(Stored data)
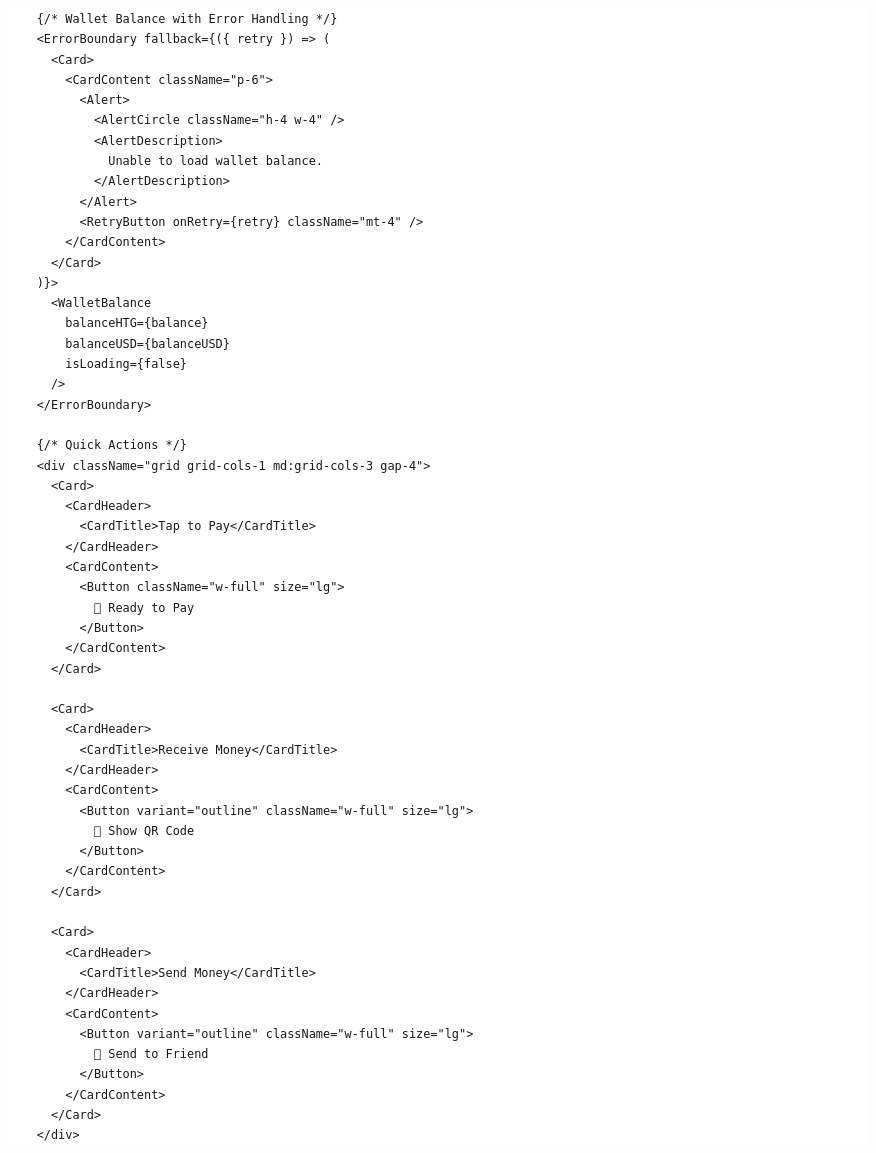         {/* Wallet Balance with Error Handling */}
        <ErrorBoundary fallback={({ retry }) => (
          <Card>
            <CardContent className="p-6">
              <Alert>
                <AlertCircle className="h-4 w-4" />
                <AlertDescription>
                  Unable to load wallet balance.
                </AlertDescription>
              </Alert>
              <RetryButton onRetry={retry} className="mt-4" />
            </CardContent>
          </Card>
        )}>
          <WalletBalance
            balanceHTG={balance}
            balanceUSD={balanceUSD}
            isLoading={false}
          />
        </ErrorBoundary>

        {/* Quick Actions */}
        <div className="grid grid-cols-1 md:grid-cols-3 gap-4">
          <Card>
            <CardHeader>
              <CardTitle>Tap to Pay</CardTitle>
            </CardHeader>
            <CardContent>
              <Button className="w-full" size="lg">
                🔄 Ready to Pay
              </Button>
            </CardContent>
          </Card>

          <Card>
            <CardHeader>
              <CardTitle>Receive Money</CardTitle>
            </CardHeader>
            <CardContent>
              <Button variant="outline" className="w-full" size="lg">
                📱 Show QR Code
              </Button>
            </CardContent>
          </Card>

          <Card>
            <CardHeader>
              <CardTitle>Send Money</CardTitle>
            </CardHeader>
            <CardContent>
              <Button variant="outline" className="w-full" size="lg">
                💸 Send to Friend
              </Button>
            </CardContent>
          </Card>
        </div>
--
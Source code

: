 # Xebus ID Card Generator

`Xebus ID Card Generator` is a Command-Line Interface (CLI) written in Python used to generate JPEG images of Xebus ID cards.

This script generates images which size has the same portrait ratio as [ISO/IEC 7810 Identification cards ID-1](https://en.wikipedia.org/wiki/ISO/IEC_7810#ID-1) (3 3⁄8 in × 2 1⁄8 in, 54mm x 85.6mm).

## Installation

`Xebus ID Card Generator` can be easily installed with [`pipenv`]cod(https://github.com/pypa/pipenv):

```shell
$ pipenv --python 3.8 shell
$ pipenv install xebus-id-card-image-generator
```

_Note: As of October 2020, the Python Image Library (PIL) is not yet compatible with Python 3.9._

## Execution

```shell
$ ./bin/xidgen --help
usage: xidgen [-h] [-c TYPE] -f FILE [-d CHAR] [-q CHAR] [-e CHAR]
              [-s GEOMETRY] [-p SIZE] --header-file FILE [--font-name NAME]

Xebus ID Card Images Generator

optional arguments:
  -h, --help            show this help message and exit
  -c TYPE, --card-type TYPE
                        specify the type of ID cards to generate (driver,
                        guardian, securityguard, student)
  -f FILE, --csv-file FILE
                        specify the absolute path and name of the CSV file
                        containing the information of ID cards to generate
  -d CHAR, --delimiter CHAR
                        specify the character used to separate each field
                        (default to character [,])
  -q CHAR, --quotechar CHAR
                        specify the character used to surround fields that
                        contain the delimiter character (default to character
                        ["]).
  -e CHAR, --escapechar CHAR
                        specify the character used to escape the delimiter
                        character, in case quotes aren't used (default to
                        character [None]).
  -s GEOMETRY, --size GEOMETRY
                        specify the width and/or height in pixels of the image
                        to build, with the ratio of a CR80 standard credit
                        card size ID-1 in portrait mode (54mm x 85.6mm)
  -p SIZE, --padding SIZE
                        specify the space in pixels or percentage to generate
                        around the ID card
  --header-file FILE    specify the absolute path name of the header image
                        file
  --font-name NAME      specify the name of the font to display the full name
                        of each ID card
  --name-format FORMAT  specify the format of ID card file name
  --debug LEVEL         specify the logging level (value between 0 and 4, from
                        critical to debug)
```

• **TASK TO CARRY OUT**
The result is a copy of every line above where the word "ratio" shows up.

• **ANSWER SPACE**
This script generates images which size has the same portrait ratio as [ISO/IEC 7810 Identification cards ID-1](https://en.wikipedia.org/wiki/ISO/IEC_7810#ID-1) (3 3⁄8 in × 2 1⁄8 in, 54mm x 85.6mm).
                        to build, with the ratio of a CR80 standard credit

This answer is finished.